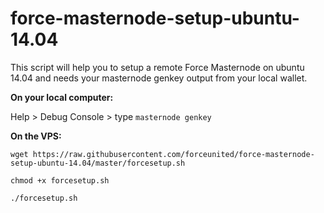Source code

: # force-masternode-setup-ubuntu-14.04
This script will help you to setup a remote Force Masternode on ubuntu 14.04 and needs your masternode genkey output from your local wallet. 

**On your local computer:**

Help > Debug Console > type ``masternode genkey``

**On the VPS:**

``wget https://raw.githubusercontent.com/forceunited/force-masternode-setup-ubuntu-14.04/master/forcesetup.sh``

``chmod +x forcesetup.sh``

``./forcesetup.sh``
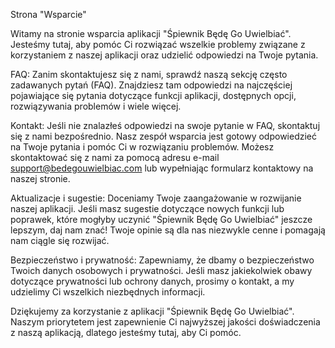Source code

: Strona "Wsparcie"

Witamy na stronie wsparcia aplikacji "Śpiewnik Będę Go Uwielbiać". Jesteśmy tutaj, aby pomóc Ci rozwiązać wszelkie problemy związane z korzystaniem z naszej aplikacji oraz udzielić odpowiedzi na Twoje pytania.

FAQ:
Zanim skontaktujesz się z nami, sprawdź naszą sekcję często zadawanych pytań (FAQ). Znajdziesz tam odpowiedzi na najczęściej pojawiające się pytania dotyczące funkcji aplikacji, dostępnych opcji, rozwiązywania problemów i wiele więcej.

Kontakt:
Jeśli nie znalazłeś odpowiedzi na swoje pytanie w FAQ, skontaktuj się z nami bezpośrednio. Nasz zespół wsparcia jest gotowy odpowiedzieć na Twoje pytania i pomóc Ci w rozwiązaniu problemów. Możesz skontaktować się z nami za pomocą adresu e-mail support@bedegouwielbiac.com lub wypełniając formularz kontaktowy na naszej stronie.

Aktualizacje i sugestie:
Doceniamy Twoje zaangażowanie w rozwijanie naszej aplikacji. Jeśli masz sugestie dotyczące nowych funkcji lub poprawek, które mogłyby uczynić "Śpiewnik Będę Go Uwielbiać" jeszcze lepszym, daj nam znać! Twoje opinie są dla nas niezwykle cenne i pomagają nam ciągle się rozwijać.

Bezpieczeństwo i prywatność:
Zapewniamy, że dbamy o bezpieczeństwo Twoich danych osobowych i prywatności. Jeśli masz jakiekolwiek obawy dotyczące prywatności lub ochrony danych, prosimy o kontakt, a my udzielimy Ci wszelkich niezbędnych informacji.

Dziękujemy za korzystanie z aplikacji "Śpiewnik Będę Go Uwielbiać". Naszym priorytetem jest zapewnienie Ci najwyższej jakości doświadczenia z naszą aplikacją, dlatego jesteśmy tutaj, aby Ci pomóc.
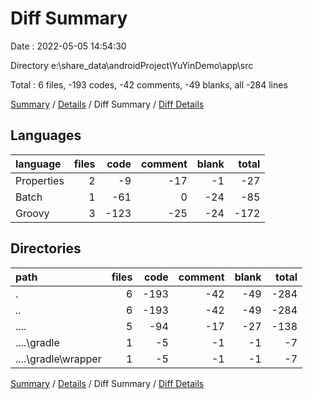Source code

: # Diff Summary

Date : 2022-05-05 14:54:30

Directory e:\share_data\androidProject\YuYinDemo\app\src

Total : 6 files,  -193 codes, -42 comments, -49 blanks, all -284 lines

[Summary](results.md) / [Details](details.md) / Diff Summary / [Diff Details](diff-details.md)

## Languages
| language | files | code | comment | blank | total |
| :--- | ---: | ---: | ---: | ---: | ---: |
| Properties | 2 | -9 | -17 | -1 | -27 |
| Batch | 1 | -61 | 0 | -24 | -85 |
| Groovy | 3 | -123 | -25 | -24 | -172 |

## Directories
| path | files | code | comment | blank | total |
| :--- | ---: | ---: | ---: | ---: | ---: |
| . | 6 | -193 | -42 | -49 | -284 |
| .. | 6 | -193 | -42 | -49 | -284 |
| ..\.. | 5 | -94 | -17 | -27 | -138 |
| ..\..\gradle | 1 | -5 | -1 | -1 | -7 |
| ..\..\gradle\wrapper | 1 | -5 | -1 | -1 | -7 |

[Summary](results.md) / [Details](details.md) / Diff Summary / [Diff Details](diff-details.md)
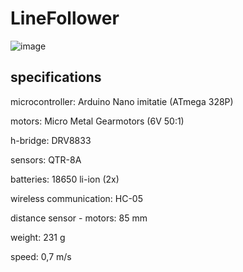 # LineFollower

![image](https://github.com/RobinCopp/Linefollower/assets/146443186/a34951ad-b071-4c77-b38e-600d0da9dd1e)

  
## specifications

microcontroller: Arduino Nano imitatie (ATmega 328P)

motors: Micro Metal Gearmotors (6V 50:1)

h-bridge: DRV8833

sensors: QTR-8A

batteries: 18650 li-ion (2x)

wireless communication: HC-05

distance sensor - motors: 85 mm

weight: 231 g

speed: 0,7 m/s

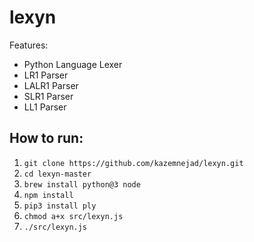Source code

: # lexyn
Features:
- Python Language Lexer
- LR1 Parser
- LALR1 Parser
- SLR1 Parser
- LL1 Parser

## How to run:
1. `git clone https://github.com/kazemnejad/lexyn.git`
2. `cd lexyn-master`
3. `brew install python@3 node`
4. `npm install`
5. `pip3 install ply`
6. `chmod a+x src/lexyn.js`
7. `./src/lexyn.js`
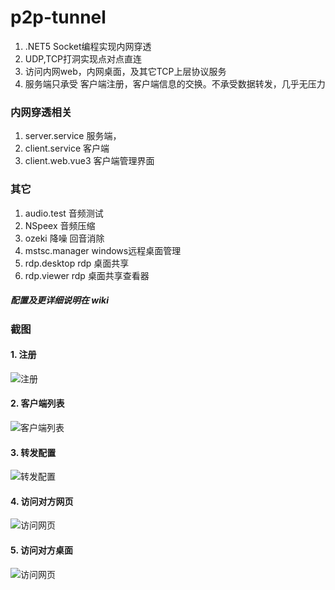 <!--
 * @Author: snltty
 * @Date: 2021-08-22 14:09:03
 * @LastEditors: snltty
 * @LastEditTime: 2021-08-22 14:14:39
 * @version: v1.0.0
 * @Descripttion: 功能说明
 * @FilePath: \client.web.vue3d:\Desktop\p2p-tunnel\README.md
-->
# p2p-tunnel

1. .NET5 Socket编程实现内网穿透
2. UDP,TCP打洞实现点对点直连
3. 访问内网web，内网桌面，及其它TCP上层协议服务
4. 服务端只承受 客户端注册，客户端信息的交换。不承受数据转发，几乎无压力

### 内网穿透相关
1. server.service 服务端，
2. client.service 客户端
3. client.web.vue3 客户端管理界面

### 其它
1. audio.test 音频测试
2. NSpeex 音频压缩
3. ozeki 降噪 回音消除
4. mstsc.manager windows远程桌面管理
5. rdp.desktop rdp 桌面共享 
6. rdp.viewer  rdp 桌面共享查看器


##### 配置及更详细说明在 wiki 

### 截图
#### 1. 注册
![注册](https://gitee.com/snltty/p2p-tunnel/raw/master/screenshot/reg.jpg)


#### 2. 客户端列表
![客户端列表](https://gitee.com/snltty/p2p-tunnel/raw/master/screenshot/clients.jpg)


#### 3. 转发配置
![转发配置](https://gitee.com/snltty/p2p-tunnel/raw/master/screenshot/tcpforward.jpg)

#### 4. 访问对方网页
![访问网页](https://gitee.com/snltty/p2p-tunnel/raw/master/screenshot/bweb.jpg)

#### 5. 访问对方桌面
![访问网页](https://gitee.com/snltty/p2p-tunnel/raw/master/screenshot/bdesktop.jpg)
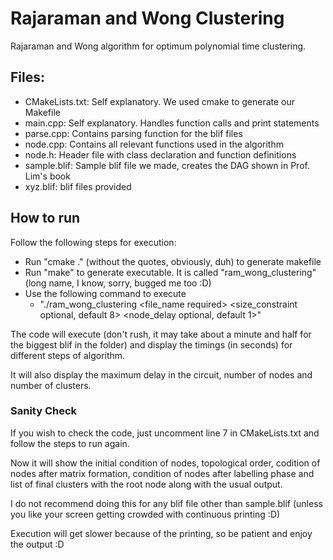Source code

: # Rajaraman and Wong Clustering

Rajaraman and Wong algorithm for optimum polynomial time clustering.

## Files:

* CMakeLists.txt: Self explanatory. We used cmake to generate our Makefile
* main.cpp:       Self explanatory. Handles function calls and print statements
* parse.cpp:      Contains parsing function for the blif files
* node.cpp:       Contains all relevant functions used in the algorithm
* node.h:         Header file with class declaration and function definitions
* sample.blif:    Sample blif file we made, creates the DAG shown in Prof. Lim's book
* xyz.blif:       blif files provided

## How to run

Follow the following steps for execution:

* Run "cmake ." (without the quotes, obviously, duh) to generate makefile
* Run "make" to generate executable. It is called "ram_wong_clustering" (long name, I know, sorry, bugged me too :D)
* Use the following command to execute
  * "./ram_wong_clustering <file_name required> <size_constraint optional, default 8> <node_delay optional, default 1>"

The code will execute (don't rush, it may take about a minute and half for the biggest blif in the folder) and display the timings (in seconds) for different steps of algorithm.  
   
It will also display the maximum delay in the circuit, number of nodes and number of clusters.

### Sanity Check

If you wish to check the code, just uncomment line 7 in CMakeLists.txt and follow the steps to run again.  
  
Now it will show the initial condition of nodes, topological order, codition of nodes after matrix formation, condition of nodes after labelling phase and list of final clusters with the root node along with the usual output.  
   
I do not recommend doing this for any blif file other than sample.blif (unless you like your screen getting crowded with continuous printing :D)  
   
Execution will get slower because of the printing, so be patient and enjoy the output :D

--------------------------------

### [Task prompt]
Pictures aside, print every line of the material exactly.

### [Answer to the exercise]
Source code

: # force-masternode-setup-ubuntu-14.04
This script will help you to setup a remote Force Masternode on ubuntu 14.04 and needs your masternode genkey output from your local wallet. 

**On your local computer:**

Help > Debug Console > type ``masternode genkey``

**On the VPS:**

``wget https://raw.githubusercontent.com/forceunited/force-masternode-setup-ubuntu-14.04/master/forcesetup.sh``

``chmod +x forcesetup.sh``

``./forcesetup.sh``
Source code

: Strona "Wsparcie"

Witamy na stronie wsparcia aplikacji "Śpiewnik Będę Go Uwielbiać". Jesteśmy tutaj, aby pomóc Ci rozwiązać wszelkie problemy związane z korzystaniem z naszej aplikacji oraz udzielić odpowiedzi na Twoje pytania.

FAQ:
Zanim skontaktujesz się z nami, sprawdź naszą sekcję często zadawanych pytań (FAQ). Znajdziesz tam odpowiedzi na najczęściej pojawiające się pytania dotyczące funkcji aplikacji, dostępnych opcji, rozwiązywania problemów i wiele więcej.

Kontakt:
Jeśli nie znalazłeś odpowiedzi na swoje pytanie w FAQ, skontaktuj się z nami bezpośrednio. Nasz zespół wsparcia jest gotowy odpowiedzieć na Twoje pytania i pomóc Ci w rozwiązaniu problemów. Możesz skontaktować się z nami za pomocą adresu e-mail support@bedegouwielbiac.com lub wypełniając formularz kontaktowy na naszej stronie.

Aktualizacje i sugestie:
Doceniamy Twoje zaangażowanie w rozwijanie naszej aplikacji. Jeśli masz sugestie dotyczące nowych funkcji lub poprawek, które mogłyby uczynić "Śpiewnik Będę Go Uwielbiać" jeszcze lepszym, daj nam znać! Twoje opinie są dla nas niezwykle cenne i pomagają nam ciągle się rozwijać.

Bezpieczeństwo i prywatność:
Zapewniamy, że dbamy o bezpieczeństwo Twoich danych osobowych i prywatności. Jeśli masz jakiekolwiek obawy dotyczące prywatności lub ochrony danych, prosimy o kontakt, a my udzielimy Ci wszelkich niezbędnych informacji.

Dziękujemy za korzystanie z aplikacji "Śpiewnik Będę Go Uwielbiać". Naszym priorytetem jest zapewnienie Ci najwyższej jakości doświadczenia z naszą aplikacją, dlatego jesteśmy tutaj, aby Ci pomóc.
Source code

: # Diff Summary

Date : 2022-05-05 14:54:30

Directory e:\share_data\androidProject\YuYinDemo\app\src

Total : 6 files,  -193 codes, -42 comments, -49 blanks, all -284 lines

[Summary](results.md) / [Details](details.md) / Diff Summary / [Diff Details](diff-details.md)

## Languages
| language | files | code | comment | blank | total |
| :--- | ---: | ---: | ---: | ---: | ---: |
| Properties | 2 | -9 | -17 | -1 | -27 |
| Batch | 1 | -61 | 0 | -24 | -85 |
| Groovy | 3 | -123 | -25 | -24 | -172 |

## Directories
| path | files | code | comment | blank | total |
| :--- | ---: | ---: | ---: | ---: | ---: |
| . | 6 | -193 | -42 | -49 | -284 |
| .. | 6 | -193 | -42 | -49 | -284 |
| ..\.. | 5 | -94 | -17 | -27 | -138 |
| ..\..\gradle | 1 | -5 | -1 | -1 | -7 |
| ..\..\gradle\wrapper | 1 | -5 | -1 | -1 | -7 |

[Summary](results.md) / [Details](details.md) / Diff Summary / [Diff Details](diff-details.md)
 # LineFollower

![image](https://github.com/RobinCopp/Linefollower/assets/146443186/a34951ad-b071-4c77-b38e-600d0da9dd1e)

  
## specifications

microcontroller: Arduino Nano imitatie (ATmega 328P)

motors: Micro Metal Gearmotors (6V 50:1)

h-bridge: DRV8833

sensors: QTR-8A

batteries: 18650 li-ion (2x)

wireless communication: HC-05

distance sensor - motors: 85 mm

weight: 231 g

speed: 0,7 m/s

Source code

: # lexyn
Features:
- Python Language Lexer
- LR1 Parser
- LALR1 Parser
- SLR1 Parser
- LL1 Parser

## How to run:
1. `git clone https://github.com/kazemnejad/lexyn.git`
2. `cd lexyn-master`
3. `brew install python@3 node`
4. `npm install`
5. `pip3 install ply`
6. `chmod a+x src/lexyn.js`
7. `./src/lexyn.js`
 <!--
 * @Author: snltty
 * @Date: 2021-08-22 14:09:03
 * @LastEditors: snltty
 * @LastEditTime: 2021-08-22 14:14:39
 * @version: v1.0.0
 * @Descripttion: 功能说明
 * @FilePath: \client.web.vue3d:\Desktop\p2p-tunnel\README.md
-->
# p2p-tunnel

1. .NET5 Socket编程实现内网穿透
2. UDP,TCP打洞实现点对点直连
3. 访问内网web，内网桌面，及其它TCP上层协议服务
4. 服务端只承受 客户端注册，客户端信息的交换。不承受数据转发，几乎无压力

### 内网穿透相关
1. server.service 服务端，
2. client.service 客户端
3. client.web.vue3 客户端管理界面

### 其它
1. audio.test 音频测试
2. NSpeex 音频压缩
3. ozeki 降噪 回音消除
4. mstsc.manager windows远程桌面管理
5. rdp.desktop rdp 桌面共享 
6. rdp.viewer  rdp 桌面共享查看器


##### 配置及更详细说明在 wiki 

### 截图
#### 1. 注册
![注册](https://gitee.com/snltty/p2p-tunnel/raw/master/screenshot/reg.jpg)


#### 2. 客户端列表
![客户端列表](https://gitee.com/snltty/p2p-tunnel/raw/master/screenshot/clients.jpg)


#### 3. 转发配置
![转发配置](https://gitee.com/snltty/p2p-tunnel/raw/master/screenshot/tcpforward.jpg)

#### 4. 访问对方网页
![访问网页](https://gitee.com/snltty/p2p-tunnel/raw/master/screenshot/bweb.jpg)

#### 5. 访问对方桌面
![访问网页](https://gitee.com/snltty/p2p-tunnel/raw/master/screenshot/bdesktop.jpg)
Source code

: # Rajaraman and Wong Clustering

Rajaraman and Wong algorithm for optimum polynomial time clustering.

## Files:

* CMakeLists.txt: Self explanatory. We used cmake to generate our Makefile
* main.cpp:       Self explanatory. Handles function calls and print statements
* parse.cpp:      Contains parsing function for the blif files
* node.cpp:       Contains all relevant functions used in the algorithm
* node.h:         Header file with class declaration and function definitions
* sample.blif:    Sample blif file we made, creates the DAG shown in Prof. Lim's book
* xyz.blif:       blif files provided

## How to run

Follow the following steps for execution:

* Run "cmake ." (without the quotes, obviously, duh) to generate makefile
* Run "make" to generate executable. It is called "ram_wong_clustering" (long name, I know, sorry, bugged me too :D)
* Use the following command to execute
  * "./ram_wong_clustering <file_name required> <size_constraint optional, default 8> <node_delay optional, default 1>"

The code will execute (don't rush, it may take about a minute and half for the biggest blif in the folder) and display the timings (in seconds) for different steps of algorithm.  
   
It will also display the maximum delay in the circuit, number of nodes and number of clusters.

### Sanity Check

If you wish to check the code, just uncomment line 7 in CMakeLists.txt and follow the steps to run again.  
  
Now it will show the initial condition of nodes, topological order, codition of nodes after matrix formation, condition of nodes after labelling phase and list of final clusters with the root node along with the usual output.  
   
I do not recommend doing this for any blif file other than sample.blif (unless you like your screen getting crowded with continuous printing :D)  
   
Execution will get slower because of the printing, so be patient and enjoy the output :D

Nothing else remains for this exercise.